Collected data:
_ _ _ _ _ _ _

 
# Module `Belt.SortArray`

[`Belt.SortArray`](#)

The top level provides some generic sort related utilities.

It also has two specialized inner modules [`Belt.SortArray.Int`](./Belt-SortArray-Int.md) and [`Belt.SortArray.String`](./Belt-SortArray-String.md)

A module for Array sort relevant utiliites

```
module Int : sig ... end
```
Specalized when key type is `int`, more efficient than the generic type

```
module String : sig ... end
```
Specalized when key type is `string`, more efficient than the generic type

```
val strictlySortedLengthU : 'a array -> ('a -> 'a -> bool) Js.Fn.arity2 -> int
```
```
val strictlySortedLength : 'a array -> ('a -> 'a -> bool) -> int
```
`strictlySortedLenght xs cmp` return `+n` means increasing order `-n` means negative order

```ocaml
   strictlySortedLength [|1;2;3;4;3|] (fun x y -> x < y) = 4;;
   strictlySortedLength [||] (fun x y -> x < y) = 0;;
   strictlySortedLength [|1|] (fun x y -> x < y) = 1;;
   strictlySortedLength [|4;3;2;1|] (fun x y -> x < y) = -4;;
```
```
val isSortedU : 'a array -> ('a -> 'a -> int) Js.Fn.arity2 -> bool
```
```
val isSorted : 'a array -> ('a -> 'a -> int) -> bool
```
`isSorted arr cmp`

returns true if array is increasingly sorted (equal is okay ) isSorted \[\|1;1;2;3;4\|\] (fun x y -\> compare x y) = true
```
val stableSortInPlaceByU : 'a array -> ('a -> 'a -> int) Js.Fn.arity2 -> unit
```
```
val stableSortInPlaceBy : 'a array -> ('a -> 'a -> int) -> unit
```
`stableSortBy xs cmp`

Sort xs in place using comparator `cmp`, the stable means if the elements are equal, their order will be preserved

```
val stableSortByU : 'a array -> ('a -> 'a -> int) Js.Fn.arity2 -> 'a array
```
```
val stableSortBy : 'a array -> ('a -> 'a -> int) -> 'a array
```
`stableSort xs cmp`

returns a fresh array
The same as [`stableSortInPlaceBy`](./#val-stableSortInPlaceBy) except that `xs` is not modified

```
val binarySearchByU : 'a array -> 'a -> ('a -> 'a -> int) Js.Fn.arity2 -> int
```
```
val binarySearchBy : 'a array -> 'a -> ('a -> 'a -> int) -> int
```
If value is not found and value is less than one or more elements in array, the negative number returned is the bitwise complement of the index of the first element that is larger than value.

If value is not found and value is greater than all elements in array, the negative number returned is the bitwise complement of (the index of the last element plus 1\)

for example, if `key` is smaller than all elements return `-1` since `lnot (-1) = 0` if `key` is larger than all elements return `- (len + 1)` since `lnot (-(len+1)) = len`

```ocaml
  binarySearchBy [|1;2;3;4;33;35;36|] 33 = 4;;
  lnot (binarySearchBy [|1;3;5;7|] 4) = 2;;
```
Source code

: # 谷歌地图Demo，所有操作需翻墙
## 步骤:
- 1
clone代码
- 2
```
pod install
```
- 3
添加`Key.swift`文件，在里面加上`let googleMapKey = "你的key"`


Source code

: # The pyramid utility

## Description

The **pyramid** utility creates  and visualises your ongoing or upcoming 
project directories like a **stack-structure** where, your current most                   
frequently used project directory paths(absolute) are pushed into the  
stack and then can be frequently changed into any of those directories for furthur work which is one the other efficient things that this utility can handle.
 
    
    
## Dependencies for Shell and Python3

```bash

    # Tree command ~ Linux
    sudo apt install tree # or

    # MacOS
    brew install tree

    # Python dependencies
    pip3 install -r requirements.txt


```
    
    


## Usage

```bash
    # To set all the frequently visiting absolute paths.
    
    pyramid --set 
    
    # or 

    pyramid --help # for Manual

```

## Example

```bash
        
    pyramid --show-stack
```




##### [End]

_ _ _ _ _ _ _

## [Task details]
Report how many lines of the records above contain the word "value", giving only the number.

## [Response to this task]
2